Abram alas, Senhoras e Senhores, para o mais requintado número da política externa contemporânea: o Grande Equilíbrio Moral sobre o...
Abram alas, Senhoras e Senhores, para o mais requintado número da política externa contemporânea: o Grande Equilíbrio Moral sobre o Abismo. Um acto de funambulismo intelectual onde o cidadão europeu, particularmente o português, espécie já habituada a navegar nebulosidades, é convidado a dançar sobre a corda bamba das convicções, sem rede e, sobretudo, sem bússola. Preparem-se para a vertigem da coerência suspensa.
O axioma inicial parece de cristalina simplicidade: se a invasão é o pecado capital, o Ur-Crime geopolitico, então a solidariedade deve ser universal. A Ucrânia invadida? Manus Dei! A Palestina invadida? Idem, parece gritar a lógica cartesiana aplicada ao caderno diário dos horrores. Mas eis que surge o primeiro caveat, a primeira prestidigitação do manual: Israel. Ah, Israel! A única democracia (assinala-se com aspas mentais, como quem coloca um asterisco num tratado de alquimia) num mar de autoritarismos. Como conjugar o verbo condenar quando o sujeito ostenta credenciais democráticas, mesmo que o predicado seja ocupação e bombardeamento de populações civis? A mente europeia, treinada em ginásticas paradoxais desde os debates sobre o bacalhau na CEE, engendra então a fórmula salvífica: «Estamos com a Palestina, mas contra o Governo da Palestina, que é o Hamas, e este Hamas é um grupo terrorista». Uma clivagem tão nítida quanto um golpe de bisturi numa sopa de pedra. A beleza reside na absolvição por ignorância performativa: a maioria, confessemos, não deslindou os meandros do Hamas para além do leitmotiv televisivo, daquele ostinato de «terrorista» martelado em 300 telejornais consecutivos. Soa bem, soa correcto, como um jingle publicitário para a consciência tranquila.
Entra então em cena o último acto deste drama absurdo, digno de um guião rejeitado por Ionesco por excesso de nonsense fundamentado: o ataque do Irão a Israel. O script vira-se do avesso. Quem é agora o agressor? O Irão, régulo teocrático e patrocinador de milícias várias. Quem é o agredido? Israel, o mesmo que dias antes bombardeava Gaza. O cidadão, já tonto da coreografia anterior, esfrega os olhos. Defender Israel, alvo agora? Mas Israel é… o agressor de antes! E quem surge em defesa de Israel?
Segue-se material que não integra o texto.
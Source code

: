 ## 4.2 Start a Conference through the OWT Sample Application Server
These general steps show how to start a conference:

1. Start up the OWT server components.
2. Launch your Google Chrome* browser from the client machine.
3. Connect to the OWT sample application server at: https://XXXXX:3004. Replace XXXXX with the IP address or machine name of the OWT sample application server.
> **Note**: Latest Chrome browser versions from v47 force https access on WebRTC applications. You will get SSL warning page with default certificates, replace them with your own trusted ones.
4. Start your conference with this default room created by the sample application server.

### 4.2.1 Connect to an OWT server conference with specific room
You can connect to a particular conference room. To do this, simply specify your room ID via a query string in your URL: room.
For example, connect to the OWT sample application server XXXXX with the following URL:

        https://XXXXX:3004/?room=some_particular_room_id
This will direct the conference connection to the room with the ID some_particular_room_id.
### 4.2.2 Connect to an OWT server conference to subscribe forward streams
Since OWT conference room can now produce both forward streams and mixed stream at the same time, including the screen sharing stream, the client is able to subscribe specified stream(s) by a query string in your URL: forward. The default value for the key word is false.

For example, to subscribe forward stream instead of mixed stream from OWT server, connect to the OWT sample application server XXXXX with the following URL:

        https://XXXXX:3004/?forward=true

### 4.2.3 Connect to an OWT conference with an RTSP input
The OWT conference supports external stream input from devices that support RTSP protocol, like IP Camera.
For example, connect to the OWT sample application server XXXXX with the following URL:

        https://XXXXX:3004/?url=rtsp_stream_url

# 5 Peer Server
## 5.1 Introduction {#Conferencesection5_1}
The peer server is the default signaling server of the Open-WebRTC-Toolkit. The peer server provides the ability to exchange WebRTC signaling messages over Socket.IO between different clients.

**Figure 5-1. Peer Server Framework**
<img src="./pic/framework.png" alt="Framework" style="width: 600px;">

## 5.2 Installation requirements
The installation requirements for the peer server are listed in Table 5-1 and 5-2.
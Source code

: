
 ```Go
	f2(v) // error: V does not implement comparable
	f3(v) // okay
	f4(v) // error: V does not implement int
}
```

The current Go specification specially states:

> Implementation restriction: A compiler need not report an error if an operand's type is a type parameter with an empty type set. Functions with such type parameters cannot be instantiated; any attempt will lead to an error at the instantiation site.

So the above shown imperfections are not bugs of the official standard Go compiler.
Os Estados Unidos, aliado inabalável, farol (por vezes cegante) do Ocidente. E quem apoia o Irão? A Rússia, essa mesma que invadiu a Ucrânia. O paralelo salta à vista como um diabo da caixa: Rússia invade Ucrânia = Israel ataca Irão? A lógica, essa frágil criatura, pede licença para se retirar, atordoada. Percebem? Claro que não percebem! Como perceber uma partida de xadrez jogada com as regras do calvinball sobre um tabuleiro de lava?
Exige-se do espectador comum uma elasticidade mental próxima do milagre, uma capacidade de suspensão ética que faria inveja a um discípulo de Loyola. É preciso odiar a invasão, mas amar o invasor quando convenientemente rotulado de bastião democrático. Condenar o terrorismo, mas apoiar incondicionalmente as vítimas cujos representantes são ditos terroristas. Repudiar o autoritarismo iraniano, mas simpatizar com o seu papel de vítima num dado momento. É um ballet de posições mutantes, onde a única coreografia constante é a do aliado de sempre. O resto é paisagem moral, maleável como cera ao sol do interesse. O cidadão é deixado num limbo cognitivo, num estado de confusão sublime, onde o riso nervoso se confunde com o grito de aflição. Resta-lhe a estética do desequilíbrio, a beleza quase trágica de tentar manter-se de pé enquanto o chão se move em todas as direcções. Talvez, apenas talvez, nesta vertigem partilhada, nesta constatação colectiva do ridículo da posição impossível, nasça o gérmen de uma lucidez menos conveniente, menos televisiva, e quiçá, menos… equilibrada. A esperança, como a moral neste circo, pende perigosamente sobre o vazio.